__Provided material__:

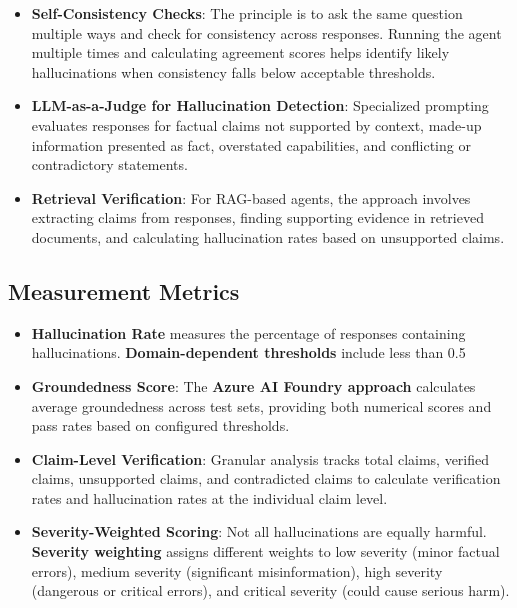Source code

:\begin{TNtwocol}
\begin{itemize}
\item{\textbf{Self-Consistency Checks}}: The principle is to ask the same question multiple ways and check for consistency across responses. Running the agent multiple times and calculating agreement scores helps identify likely hallucinations when consistency falls below acceptable thresholds.

\item{\textbf{LLM-as-a-Judge for Hallucination Detection}}: Specialized prompting evaluates responses for factual claims not supported by context, made-up information presented as fact, overstated capabilities, and conflicting or contradictory statements.

\item{\textbf{Retrieval Verification}}: For RAG-based agents, the approach involves extracting claims from responses, finding supporting evidence in retrieved documents, and calculating hallucination rates based on unsupported claims.
\end{itemize}

\subsection*{Measurement Metrics}
\begin{itemize}

\item{\textbf{Hallucination Rate}} measures the percentage of responses containing hallucinations. \textbf{Domain-dependent thresholds} include less than 0.5%

\item{\textbf{Groundedness Score}}: The \textbf{Azure AI Foundry approach} calculates average groundedness across test sets, providing both numerical scores and pass rates based on configured thresholds.

\item{\textbf{Claim-Level Verification}}: Granular analysis tracks total claims, verified claims, unsupported claims, and contradicted claims to calculate verification rates and hallucination rates at the individual claim level.

\item{\textbf{Severity-Weighted Scoring}}: Not all hallucinations are equally harmful. \textbf{Severity weighting} assigns different weights to low severity (minor factual errors), medium severity (significant misinformation), high severity (dangerous or critical errors), and critical severity (could cause serious harm).
\end{itemize}


\end{TNtwocol}
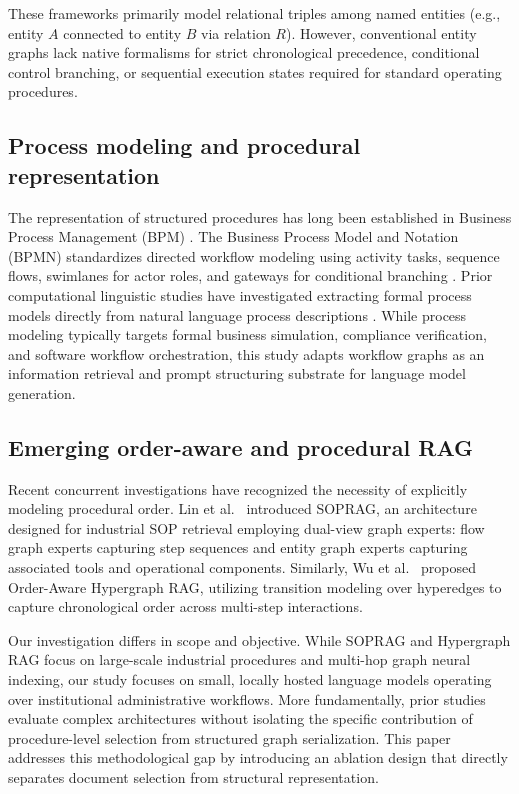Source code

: \documentclass[preprint,10pt]{elsarticle}
\begin{document}
These frameworks primarily model relational triples among named entities (e.g., entity $A$ connected to entity $B$ via relation $R$). However, conventional entity graphs lack native formalisms for strict chronological precedence, conditional control branching, or sequential execution states required for standard operating procedures.

\subsection{Process modeling and procedural representation}
The representation of structured procedures has long been established in Business Process Management (BPM) \cite{dumas2018fundamentals}. The Business Process Model and Notation (BPMN) standardizes directed workflow modeling using activity tasks, sequence flows, swimlanes for actor roles, and gateways for conditional branching \cite{omg2011bpmn}. Prior computational linguistic studies have investigated extracting formal process models directly from natural language process descriptions \cite{friedrich2011process}. While process modeling typically targets formal business simulation, compliance verification, and software workflow orchestration, this study adapts workflow graphs as an information retrieval and prompt structuring substrate for language model generation.

\subsection{Emerging order-aware and procedural RAG}
Recent concurrent investigations have recognized the necessity of explicitly modeling procedural order. Lin et al.\ \cite{lin2026sedrag} introduced SOPRAG, an architecture designed for industrial SOP retrieval employing dual-view graph experts: flow graph experts capturing step sequences and entity graph experts capturing associated tools and operational components. Similarly, Wu et al.\ \cite{wu2026okhrag} proposed Order-Aware Hypergraph RAG, utilizing transition modeling over hyperedges to capture chronological order across multi-step interactions.

Our investigation differs in scope and objective. While SOPRAG and Hypergraph RAG focus on large-scale industrial procedures and multi-hop graph neural indexing, our study focuses on small, locally hosted language models operating over institutional administrative workflows. More fundamentally, prior studies evaluate complex architectures without isolating the specific contribution of procedure-level selection from structured graph serialization. This paper addresses this methodological gap by introducing an ablation design that directly separates document selection from structural representation.
\end{document}
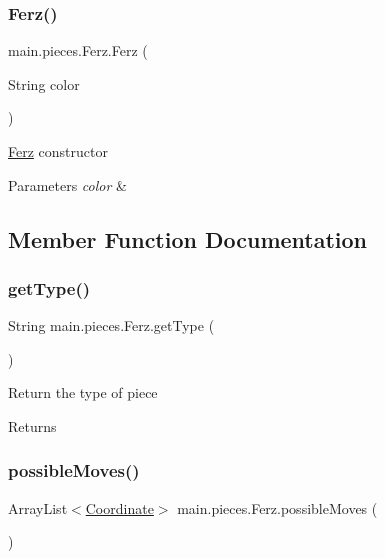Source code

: \subsubsection{\texorpdfstring{Ferz()}{Ferz()}}
{\footnotesize\ttfamily main.\+pieces.\+Ferz.\+Ferz (\begin{DoxyParamCaption}\item[{String}]{color }\end{DoxyParamCaption})}

\hyperlink{classmain_1_1pieces_1_1_ferz}{Ferz} constructor 
\begin{DoxyParams}{Parameters}
{\em color} & \\
\hline
\end{DoxyParams}


\subsection{Member Function Documentation}
\hypertarget{classmain_1_1pieces_1_1_ferz_ad103c7f8a3d02e36fb8d6a52db0ef7cc}{}\label{classmain_1_1pieces_1_1_ferz_ad103c7f8a3d02e36fb8d6a52db0ef7cc} 
\subsubsection{\texorpdfstring{get\+Type()}{getType()}}
{\footnotesize\ttfamily String main.\+pieces.\+Ferz.\+get\+Type (\begin{DoxyParamCaption}{ }\end{DoxyParamCaption})}

Return the type of piece \begin{DoxyReturn}{Returns}

\end{DoxyReturn}
\hypertarget{classmain_1_1pieces_1_1_ferz_a46bd9fd8889a0209540603f723b233af}{}\label{classmain_1_1pieces_1_1_ferz_a46bd9fd8889a0209540603f723b233af} 
\subsubsection{\texorpdfstring{possible\+Moves()}{possibleMoves()}}
{\footnotesize\ttfamily Array\+List$<$\hyperlink{classmain_1_1model_1_1_coordinate}{Coordinate}$>$ main.\+pieces.\+Ferz.\+possible\+Moves (\begin{DoxyParamCaption}{ }\end{DoxyParamCaption})}

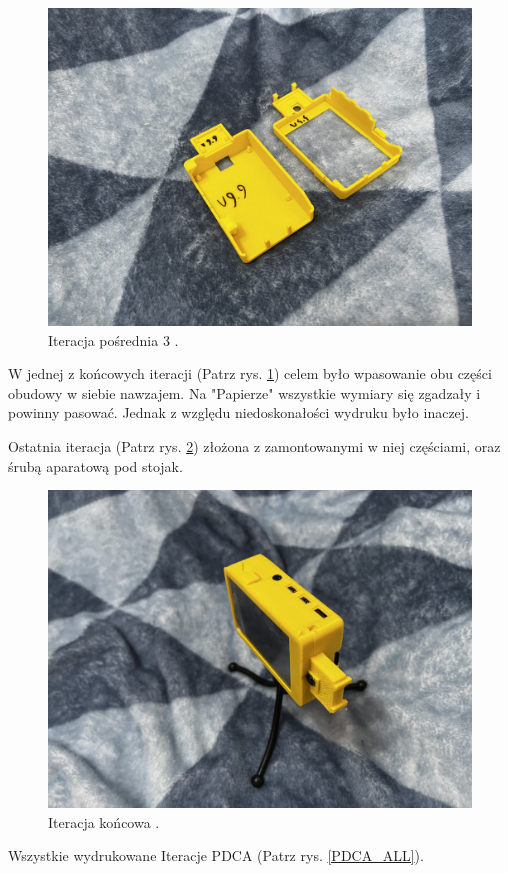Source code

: \documentclass[a4paper,12pt,reqno]{article}
\begin{document}
\begin{figure}[H]%
\centering
\includegraphics[width=0.8\columnwidth]{imgs/print_3.jpg}
\caption{Iteracja pośrednia 3 \cite{img_me}. \label{PDCA_03}}
\quad
\end{figure}

W jednej z końcowych iteracji (Patrz rys. \ref{PDCA_03}) celem było wpasowanie obu części obudowy w siebie nawzajem. Na "Papierze" wszystkie wymiary się zgadzały i powinny pasować. Jednak z względu niedoskonałości wydruku było inaczej.

\newpage
Ostatnia iteracja (Patrz rys. \ref{PDCA_END}) złożona z zamontowanymi w niej częściami, oraz śrubą aparatową pod stojak.
\begin{figure}[H]%
\centering
\includegraphics[width=0.8\columnwidth]{imgs/print_last_assembled.jpg}
\caption{Iteracja końcowa \cite{img_me}. \label{PDCA_END}}
\quad
\end{figure}

Wszystkie wydrukowane Iteracje PDCA (Patrz rys. \ref{PDCA_ALL}).
\end{document}

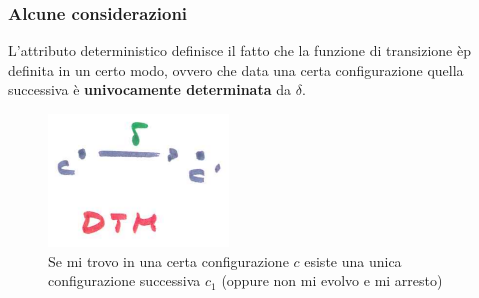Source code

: \documentclass{article}
\begin{document}
\subsubsection{Alcune considerazioni}
L'attributo deterministico definisce il fatto che la funzione di transizione èp definita in un
certo modo, ovvero che data una certa configurazione quella successiva è
\textbf{univocamente determinata} da $\delta$.
\begin{figure}[H]
    \centering
    \includegraphics[scale=0.6]{images/dtm_def.png}
    \caption{Se mi trovo in una certa configurazione $c$ esiste una unica configurazione
        successiva $c_1$ (oppure non mi evolvo e mi arresto)}
\end{figure}
\end{document}
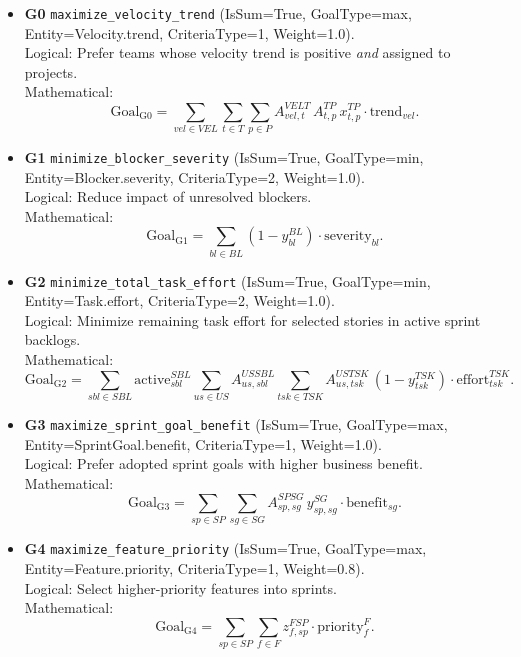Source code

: \documentclass[11pt,a4paper]{article}
\begin{document}
\begin{itemize}[leftmargin=2.2em]
  \item \textbf{G0} \texttt{maximize\_velocity\_trend} (IsSum=True, GoalType=max, Entity=Velocity.trend, CriteriaType=1, Weight=1.0). \\
  Logical: Prefer teams whose velocity trend is positive \emph{and} assigned to projects. \\
  Mathematical:
  \[
  \text{Goal}_{\mathrm{G0}}=\sum_{vel\in VEL}\sum_{t\in T}\sum_{p\in P} A^{VEL T}_{vel,t}\, A^{TP}_{t,p}\, x^{TP}_{t,p}\cdot \text{trend}_{vel}.
  \]

  \item \textbf{G1} \texttt{minimize\_blocker\_severity} (IsSum=True, GoalType=min, Entity=Blocker.severity, CriteriaType=2, Weight=1.0). \\
  Logical: Reduce impact of unresolved blockers. \\
  Mathematical:
  \[
  \text{Goal}_{\mathrm{G1}}=\sum_{bl\in BL} (1-y^{BL}_{bl})\cdot \text{severity}_{bl}.
  \]

  \item \textbf{G2} \texttt{minimize\_total\_task\_effort} (IsSum=True, GoalType=min, Entity=Task.effort, CriteriaType=2, Weight=1.0). \\
  Logical: Minimize remaining task effort for selected stories in active sprint backlogs. \\
  Mathematical:
  \[
  \text{Goal}_{\mathrm{G2}}=\sum_{sbl\in SBL}\text{active}^{SBL}_{sbl}\sum_{us\in US} A^{US SBL}_{us,sbl}\sum_{tsk\in TSK}A^{US TSK}_{us,tsk}\,(1-y^{TSK}_{tsk})\cdot \text{effort}^{TSK}_{tsk}.
  \]

  \item \textbf{G3} \texttt{maximize\_sprint\_goal\_benefit} (IsSum=True, GoalType=max, Entity=SprintGoal.benefit, CriteriaType=1, Weight=1.0). \\
  Logical: Prefer adopted sprint goals with higher business benefit. \\
  Mathematical:
  \[
  \text{Goal}_{\mathrm{G3}}=\sum_{sp\in SP}\sum_{sg\in SG}A^{SP SG}_{sp,sg}\, y^{SG}_{sp,sg}\cdot \text{benefit}_{sg}.
  \]

  \item \textbf{G4} \texttt{maximize\_feature\_priority} (IsSum=True, GoalType=max, Entity=Feature.priority, CriteriaType=1, Weight=0.8). \\
  Logical: Select higher-priority features into sprints. \\
  Mathematical:
  \[
  \text{Goal}_{\mathrm{G4}}=\sum_{sp\in SP}\sum_{f\in F} z^{FSP}_{f,sp}\cdot \text{priority}^F_f.
  \]


\end{itemize}
\end{document}
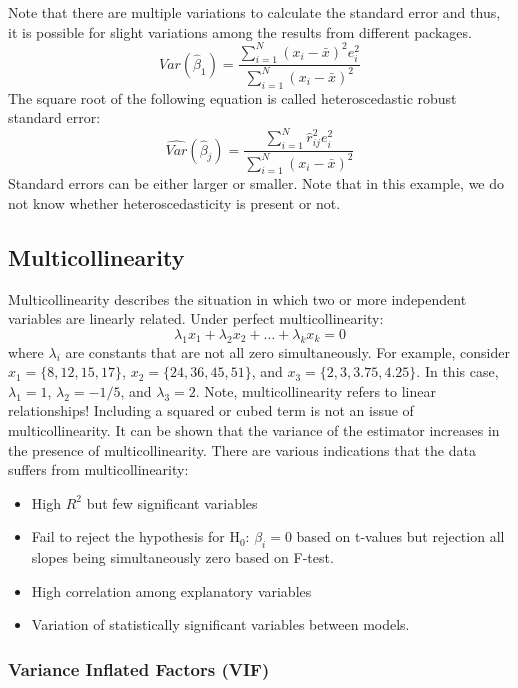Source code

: \documentclass[
]{article}
\providecommand{\tightlist}{%
  \setlength{\itemsep}{0pt}\setlength{\parskip}{0pt}}
\begin{document}
Note that there are multiple variations to calculate the standard error and thus, it is possible for slight variations among the results from different packages.
\[Var(\hat{\beta}_1) = \frac{\sum_{i=1}^N (x_i-\bar{x})^2 e_i^2}{\sum_{i=1}^N (x_i-\bar{x})^2}\]
The square root of the following equation is called heteroscedastic robust standard error:
\[\widehat{Var}(\hat{\beta}_j) = \frac{\sum_{i=1}^N \hat{r}^2_{ij} e_i^2}{\sum_{i=1}^N (x_i-\bar{x})^2}\]
Standard errors can be either larger or smaller. Note that in this example, we do not know whether heteroscedasticity is present or not.

\hypertarget{multicollinearity}{%
\subsection{Multicollinearity}\label{multicollinearity}}

Multicollinearity describes the situation in which two or more independent variables are linearly related. Under perfect multicollinearity:
\[\lambda_1 x_1 + \lambda_2 x_2 + \dots +\lambda_k x_k = 0\]
where \(\lambda_i\) are constants that are not all zero simultaneously. For example, consider \(x_1=\{8,12,15,17\}\), \(x_2=\{24,36,45,51\}\), and \(x_3=\{2,3,3.75,4.25\}\). In this case, \(\lambda_1=1\), \(\lambda_2=-1/5\), and \(\lambda_3=2\). Note, multicollinearity refers to linear relationships! Including a squared or cubed term is not an issue of multicollinearity. It can be shown that the variance of the estimator increases in the presence of multicollinearity. There are various indications that the data suffers from multicollinearity:

\begin{itemize}
\tightlist
\item
  High \(R^2\) but few significant variables
\item
  Fail to reject the hypothesis for H\(_0\): \(\beta_i=0\) based on t-values but rejection all slopes being simultaneously zero based on F-test.
\item
  High correlation among explanatory variables
\item
  Variation of statistically significant variables between models.
\end{itemize}

\hypertarget{variance-inflated-factors-vif}{%
\subsubsection{Variance Inflated Factors (VIF)}\label{variance-inflated-factors-vif}}
\end{document}
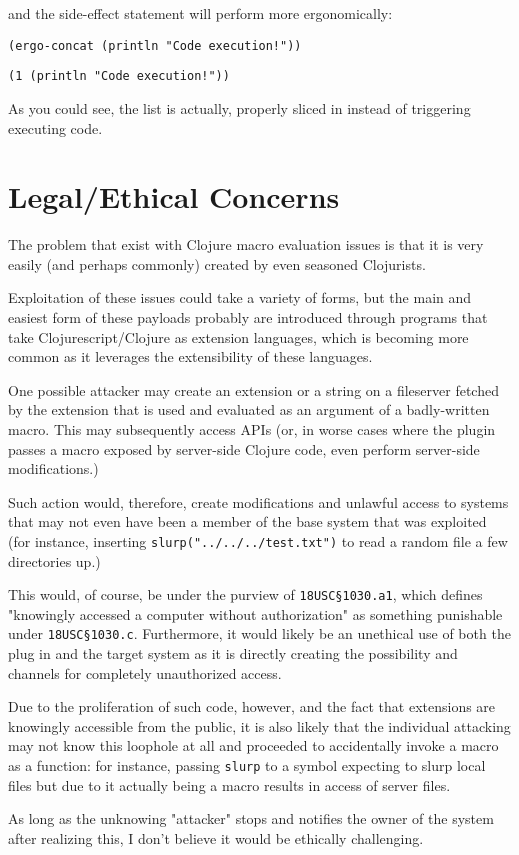 \documentclass[letterpaper]{article}
\begin{document}
and the side-effect statement will perform more ergonomically: 

\begin{verbatim}
(ergo-concat (println "Code execution!"))
\end{verbatim}

\begin{verbatim}
(1 (println "Code execution!"))
\end{verbatim}


As you could see, the list is actually, properly sliced in instead of triggering executing code.

\section{Legal/Ethical Concerns}
\label{sec:orgeb90623}
The problem that exist with Clojure macro evaluation issues is that it is very easily (and perhaps commonly) created by even seasoned Clojurists.

Exploitation of these issues could take a variety of forms, but the main and easiest form of these payloads probably are introduced through programs that take Clojurescript/Clojure as extension languages, which is becoming more common as it leverages the extensibility of these languages.

One possible attacker may create an extension or a string on a fileserver fetched by the extension that is used and evaluated as an argument of a badly-written macro. This may subsequently access APIs (or, in worse cases where the plugin passes a macro exposed by server-side Clojure code, even perform server-side modifications.)

Such action would, therefore, create modifications and unlawful access to systems that may not even have been a member of the base system that was exploited (for instance, inserting \texttt{slurp("../../../test.txt")} to read a random file a few directories up.)

This would, of course, be under the purview of \texttt{18USC§1030.a1}, which defines "knowingly accessed a computer without authorization" as something punishable under \texttt{18USC§1030.c}. Furthermore, it would likely be an unethical use of both the plug in and the target system as it is directly creating the possibility and channels for completely unauthorized access.

Due to the proliferation of such code, however, and the fact that extensions are knowingly accessible from the public, it is also likely that the individual attacking may not know this loophole at all and proceeded to accidentally invoke a macro as a function: for instance, passing \texttt{slurp} to a symbol expecting to slurp local files but due to it actually being a macro results in access of server files.

As long as the unknowing "attacker" stops and notifies the owner of the system after realizing this, I don't believe it would be ethically challenging.
\end{document}
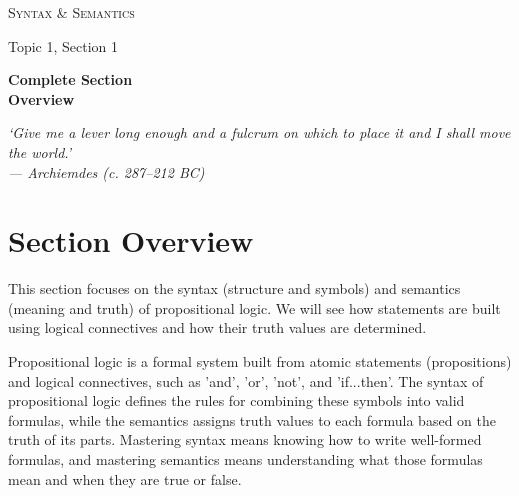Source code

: \documentclass[a4paper, twoside]{article}
\newcommand{\standardpage}{
    \pagestyle{standard}
}
\begin{document}
\begin{titlepage}
\thispagestyle{copyright}
\centering

\vspace*{3cm}

{\Huge\scshape Syntax \& Semantics\par}
\vspace{0.3cm}

{\large Topic 1, Section 1\par}

\vspace{1.2cm}

{\LARGE\bfseries Complete Section \\[0.3em]
\large Overview\par}
\vfill

\begin{minipage}{0.7\textwidth}
\centering
\small\itshape
`Give me a lever long enough and a fulcrum on which to place it and I shall move the world.'\\[0.3cm]
— Archiemdes (c. 287--212 BC)
\end{minipage}

\vspace{1.5cm}

\end{titlepage}

\newpage

\tableofcontents

\newpage

\newpage
\standardpage

\restoregeometry 
{}
\setcounter{page}{1}

\section{Section Overview}
This section focuses on the syntax (structure and symbols) and semantics (meaning and truth) of propositional logic. We will see how statements are built using logical connectives and how their truth values are determined.

Propositional logic is a formal system built from atomic statements (propositions) and logical connectives, such as 'and', 'or', 'not', and 'if...then'. The syntax of propositional logic defines the rules for combining these symbols into valid formulas, while the semantics assigns truth values to each formula based on the truth of its parts. Mastering syntax means knowing how to write well-formed formulas, and mastering semantics means understanding what those formulas mean and when they are true or false.
\end{document}
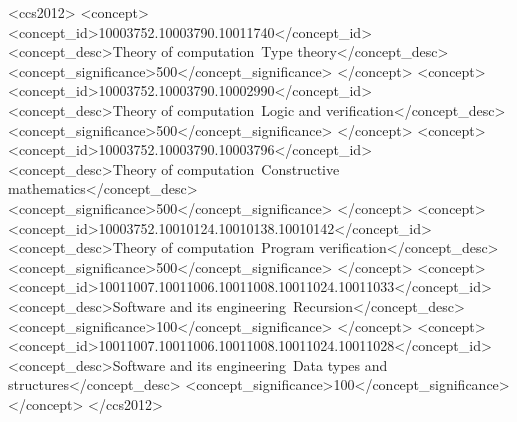 \documentclass[sigplan, screen, natbib=false]{acmart}
\begin{document}
\begin{CCSXML}
<ccs2012>
   <concept>
       <concept_id>10003752.10003790.10011740</concept_id>
       <concept_desc>Theory of computation~Type theory</concept_desc>
       <concept_significance>500</concept_significance>
       </concept>
   <concept>
       <concept_id>10003752.10003790.10002990</concept_id>
       <concept_desc>Theory of computation~Logic and verification</concept_desc>
       <concept_significance>500</concept_significance>
       </concept>
   <concept>
       <concept_id>10003752.10003790.10003796</concept_id>
       <concept_desc>Theory of computation~Constructive mathematics</concept_desc>
       <concept_significance>500</concept_significance>
       </concept>
   <concept>
       <concept_id>10003752.10010124.10010138.10010142</concept_id>
       <concept_desc>Theory of computation~Program verification</concept_desc>
       <concept_significance>500</concept_significance>
       </concept>
   <concept>
       <concept_id>10011007.10011006.10011008.10011024.10011033</concept_id>
       <concept_desc>Software and its engineering~Recursion</concept_desc>
       <concept_significance>100</concept_significance>
       </concept>
   <concept>
       <concept_id>10011007.10011006.10011008.10011024.10011028</concept_id>
       <concept_desc>Software and its engineering~Data types and structures</concept_desc>
       <concept_significance>100</concept_significance>
       </concept>
 </ccs2012>
\end{CCSXML}


\end{document}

__To do__: Give again, word for word, every line from the top of the data through the line with "individual claim level.", both ends included, and exclude the pictures.

__Completed exercise__:
Source code

:\begin{TNtwocol}
\begin{itemize}
\item{\textbf{Self-Consistency Checks}}: The principle is to ask the same question multiple ways and check for consistency across responses. Running the agent multiple times and calculating agreement scores helps identify likely hallucinations when consistency falls below acceptable thresholds.

\item{\textbf{LLM-as-a-Judge for Hallucination Detection}}: Specialized prompting evaluates responses for factual claims not supported by context, made-up information presented as fact, overstated capabilities, and conflicting or contradictory statements.

\item{\textbf{Retrieval Verification}}: For RAG-based agents, the approach involves extracting claims from responses, finding supporting evidence in retrieved documents, and calculating hallucination rates based on unsupported claims.
\end{itemize}

\subsection*{Measurement Metrics}
\begin{itemize}

\item{\textbf{Hallucination Rate}} measures the percentage of responses containing hallucinations. \textbf{Domain-dependent thresholds} include less than 0.5%

\item{\textbf{Groundedness Score}}: The \textbf{Azure AI Foundry approach} calculates average groundedness across test sets, providing both numerical scores and pass rates based on configured thresholds.

\item{\textbf{Claim-Level Verification}}: Granular analysis tracks total claims, verified claims, unsupported claims, and contradicted claims to calculate verification rates and hallucination rates at the individual claim level.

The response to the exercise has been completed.